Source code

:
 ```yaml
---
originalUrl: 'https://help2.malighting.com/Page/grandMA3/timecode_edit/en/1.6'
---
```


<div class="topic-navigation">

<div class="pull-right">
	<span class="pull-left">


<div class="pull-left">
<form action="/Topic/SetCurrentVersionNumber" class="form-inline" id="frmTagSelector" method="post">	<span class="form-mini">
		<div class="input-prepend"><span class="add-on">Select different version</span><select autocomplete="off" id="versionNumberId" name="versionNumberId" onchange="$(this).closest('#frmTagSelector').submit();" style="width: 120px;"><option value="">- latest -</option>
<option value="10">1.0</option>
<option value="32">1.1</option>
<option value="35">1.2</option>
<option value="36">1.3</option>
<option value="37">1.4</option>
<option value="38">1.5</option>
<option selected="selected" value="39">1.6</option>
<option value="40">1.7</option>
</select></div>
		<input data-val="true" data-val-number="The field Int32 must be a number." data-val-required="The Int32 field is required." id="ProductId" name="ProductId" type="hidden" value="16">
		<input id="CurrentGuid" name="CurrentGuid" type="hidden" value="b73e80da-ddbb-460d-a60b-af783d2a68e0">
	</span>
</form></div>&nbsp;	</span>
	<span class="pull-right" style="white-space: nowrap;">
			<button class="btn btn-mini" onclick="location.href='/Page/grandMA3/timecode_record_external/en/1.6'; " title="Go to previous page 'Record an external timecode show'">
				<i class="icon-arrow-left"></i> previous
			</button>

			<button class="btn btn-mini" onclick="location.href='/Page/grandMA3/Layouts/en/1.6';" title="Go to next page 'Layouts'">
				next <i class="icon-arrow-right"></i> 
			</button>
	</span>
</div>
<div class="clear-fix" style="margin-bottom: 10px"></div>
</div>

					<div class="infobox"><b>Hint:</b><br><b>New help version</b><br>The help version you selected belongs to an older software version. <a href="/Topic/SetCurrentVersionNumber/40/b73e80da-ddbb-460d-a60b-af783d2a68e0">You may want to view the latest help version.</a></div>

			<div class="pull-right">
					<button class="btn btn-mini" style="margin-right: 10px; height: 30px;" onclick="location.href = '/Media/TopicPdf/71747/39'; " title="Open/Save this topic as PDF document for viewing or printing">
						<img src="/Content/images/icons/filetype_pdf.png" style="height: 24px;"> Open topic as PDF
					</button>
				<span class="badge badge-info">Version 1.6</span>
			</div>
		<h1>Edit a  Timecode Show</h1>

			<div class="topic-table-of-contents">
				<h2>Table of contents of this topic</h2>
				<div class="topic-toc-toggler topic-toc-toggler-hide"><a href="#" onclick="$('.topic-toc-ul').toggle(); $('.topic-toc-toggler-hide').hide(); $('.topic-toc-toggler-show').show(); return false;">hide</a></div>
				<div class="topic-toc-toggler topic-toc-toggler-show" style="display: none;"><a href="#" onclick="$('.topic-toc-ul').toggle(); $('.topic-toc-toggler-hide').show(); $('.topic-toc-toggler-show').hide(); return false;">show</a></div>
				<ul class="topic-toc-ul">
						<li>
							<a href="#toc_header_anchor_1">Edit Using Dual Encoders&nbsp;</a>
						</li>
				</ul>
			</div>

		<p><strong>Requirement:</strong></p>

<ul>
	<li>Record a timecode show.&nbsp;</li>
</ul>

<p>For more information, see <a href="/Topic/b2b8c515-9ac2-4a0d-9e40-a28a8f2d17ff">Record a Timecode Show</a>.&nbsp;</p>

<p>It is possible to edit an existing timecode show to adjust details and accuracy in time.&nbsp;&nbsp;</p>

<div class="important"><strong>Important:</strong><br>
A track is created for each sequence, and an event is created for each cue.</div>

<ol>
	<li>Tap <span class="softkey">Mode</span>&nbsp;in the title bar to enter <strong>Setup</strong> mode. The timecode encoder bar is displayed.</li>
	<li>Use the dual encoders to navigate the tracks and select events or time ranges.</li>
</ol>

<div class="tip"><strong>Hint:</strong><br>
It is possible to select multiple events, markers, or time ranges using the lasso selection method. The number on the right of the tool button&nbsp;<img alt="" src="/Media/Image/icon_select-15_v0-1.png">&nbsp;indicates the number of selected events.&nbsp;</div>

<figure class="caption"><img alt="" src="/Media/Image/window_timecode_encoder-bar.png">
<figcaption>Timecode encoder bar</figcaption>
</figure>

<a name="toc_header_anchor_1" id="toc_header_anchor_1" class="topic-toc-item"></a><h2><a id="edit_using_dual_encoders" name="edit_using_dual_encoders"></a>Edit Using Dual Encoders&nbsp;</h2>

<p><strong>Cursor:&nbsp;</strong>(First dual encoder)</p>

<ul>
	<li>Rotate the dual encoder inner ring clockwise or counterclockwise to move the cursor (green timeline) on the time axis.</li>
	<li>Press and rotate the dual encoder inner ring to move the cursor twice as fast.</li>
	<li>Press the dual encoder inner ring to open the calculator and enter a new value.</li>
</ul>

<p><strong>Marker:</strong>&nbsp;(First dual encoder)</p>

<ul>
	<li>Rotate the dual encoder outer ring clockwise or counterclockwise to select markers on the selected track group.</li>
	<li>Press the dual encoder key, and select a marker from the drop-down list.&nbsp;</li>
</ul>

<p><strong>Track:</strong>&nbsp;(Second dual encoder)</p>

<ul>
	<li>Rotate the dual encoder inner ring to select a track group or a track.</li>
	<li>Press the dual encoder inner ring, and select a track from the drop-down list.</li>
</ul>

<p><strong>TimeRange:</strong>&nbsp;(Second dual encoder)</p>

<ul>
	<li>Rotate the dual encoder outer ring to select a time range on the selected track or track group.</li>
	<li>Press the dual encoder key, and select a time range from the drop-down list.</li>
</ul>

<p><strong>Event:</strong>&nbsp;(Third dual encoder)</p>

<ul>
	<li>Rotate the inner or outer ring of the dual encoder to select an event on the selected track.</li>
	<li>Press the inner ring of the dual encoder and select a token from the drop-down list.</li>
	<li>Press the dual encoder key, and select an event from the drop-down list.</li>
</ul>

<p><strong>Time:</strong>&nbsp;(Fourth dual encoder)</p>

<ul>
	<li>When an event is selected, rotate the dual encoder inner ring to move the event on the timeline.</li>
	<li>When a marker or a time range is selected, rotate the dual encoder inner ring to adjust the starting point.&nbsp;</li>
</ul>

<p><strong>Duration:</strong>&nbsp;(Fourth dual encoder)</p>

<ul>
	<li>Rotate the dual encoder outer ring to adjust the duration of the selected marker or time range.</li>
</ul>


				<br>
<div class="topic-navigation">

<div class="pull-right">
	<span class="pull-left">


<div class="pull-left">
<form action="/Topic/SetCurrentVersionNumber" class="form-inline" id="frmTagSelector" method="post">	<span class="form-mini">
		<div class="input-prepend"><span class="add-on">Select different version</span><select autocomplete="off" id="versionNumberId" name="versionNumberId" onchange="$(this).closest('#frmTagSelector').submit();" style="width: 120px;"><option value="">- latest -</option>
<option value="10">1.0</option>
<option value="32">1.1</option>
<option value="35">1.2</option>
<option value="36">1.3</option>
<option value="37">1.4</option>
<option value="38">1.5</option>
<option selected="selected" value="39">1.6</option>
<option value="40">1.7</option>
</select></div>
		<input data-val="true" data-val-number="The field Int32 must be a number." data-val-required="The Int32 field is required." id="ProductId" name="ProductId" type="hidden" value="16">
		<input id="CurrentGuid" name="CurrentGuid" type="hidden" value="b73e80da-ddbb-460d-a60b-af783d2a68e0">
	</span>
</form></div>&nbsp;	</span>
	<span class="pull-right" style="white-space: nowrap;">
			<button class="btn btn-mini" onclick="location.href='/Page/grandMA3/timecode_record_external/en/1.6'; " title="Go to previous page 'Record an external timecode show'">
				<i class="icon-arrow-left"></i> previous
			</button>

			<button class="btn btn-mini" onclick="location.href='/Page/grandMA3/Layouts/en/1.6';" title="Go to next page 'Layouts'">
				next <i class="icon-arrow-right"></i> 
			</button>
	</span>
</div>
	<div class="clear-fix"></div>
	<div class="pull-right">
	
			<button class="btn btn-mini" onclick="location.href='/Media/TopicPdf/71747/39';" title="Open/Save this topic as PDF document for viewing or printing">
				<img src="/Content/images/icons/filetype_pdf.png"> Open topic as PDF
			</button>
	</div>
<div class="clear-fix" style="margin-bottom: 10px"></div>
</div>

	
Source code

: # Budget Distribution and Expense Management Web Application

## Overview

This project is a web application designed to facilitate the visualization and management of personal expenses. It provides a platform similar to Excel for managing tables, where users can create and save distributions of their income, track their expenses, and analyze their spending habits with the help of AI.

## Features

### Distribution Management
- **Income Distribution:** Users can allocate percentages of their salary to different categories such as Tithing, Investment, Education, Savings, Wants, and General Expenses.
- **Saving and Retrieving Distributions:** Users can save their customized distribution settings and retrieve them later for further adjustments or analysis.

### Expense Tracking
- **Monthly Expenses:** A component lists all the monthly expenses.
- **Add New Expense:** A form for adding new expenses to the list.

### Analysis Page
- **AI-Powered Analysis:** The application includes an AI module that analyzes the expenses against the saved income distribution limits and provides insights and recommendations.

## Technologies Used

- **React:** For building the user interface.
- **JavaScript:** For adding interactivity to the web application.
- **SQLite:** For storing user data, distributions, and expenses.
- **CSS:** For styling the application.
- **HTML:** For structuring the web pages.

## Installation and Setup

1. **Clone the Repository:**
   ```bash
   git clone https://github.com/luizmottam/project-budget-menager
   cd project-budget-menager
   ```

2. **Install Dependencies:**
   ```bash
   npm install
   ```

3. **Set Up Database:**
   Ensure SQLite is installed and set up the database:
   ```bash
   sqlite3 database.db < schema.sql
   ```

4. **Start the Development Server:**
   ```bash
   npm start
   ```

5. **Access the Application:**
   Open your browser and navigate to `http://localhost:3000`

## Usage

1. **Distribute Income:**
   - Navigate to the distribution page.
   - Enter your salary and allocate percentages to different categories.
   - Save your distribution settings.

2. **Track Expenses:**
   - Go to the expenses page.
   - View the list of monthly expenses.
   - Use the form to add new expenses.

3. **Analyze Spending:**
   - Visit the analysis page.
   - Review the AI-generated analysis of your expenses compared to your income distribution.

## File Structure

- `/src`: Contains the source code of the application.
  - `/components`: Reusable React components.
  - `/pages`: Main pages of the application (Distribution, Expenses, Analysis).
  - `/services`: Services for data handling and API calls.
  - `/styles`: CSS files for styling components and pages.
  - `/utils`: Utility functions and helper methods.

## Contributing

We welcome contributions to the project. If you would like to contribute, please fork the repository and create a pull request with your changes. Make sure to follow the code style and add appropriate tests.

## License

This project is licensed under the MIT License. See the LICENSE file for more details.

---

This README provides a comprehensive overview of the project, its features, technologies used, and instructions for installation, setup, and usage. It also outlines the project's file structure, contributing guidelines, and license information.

- **Exercise**
Identify every line above with the string "settings" in it. Copy those lines.

- **Answer for the task**
- **Saving and Retrieving Distributions:** Users can save their customized distribution settings and retrieve them later for further adjustments or analysis.
   - Save your distribution settings.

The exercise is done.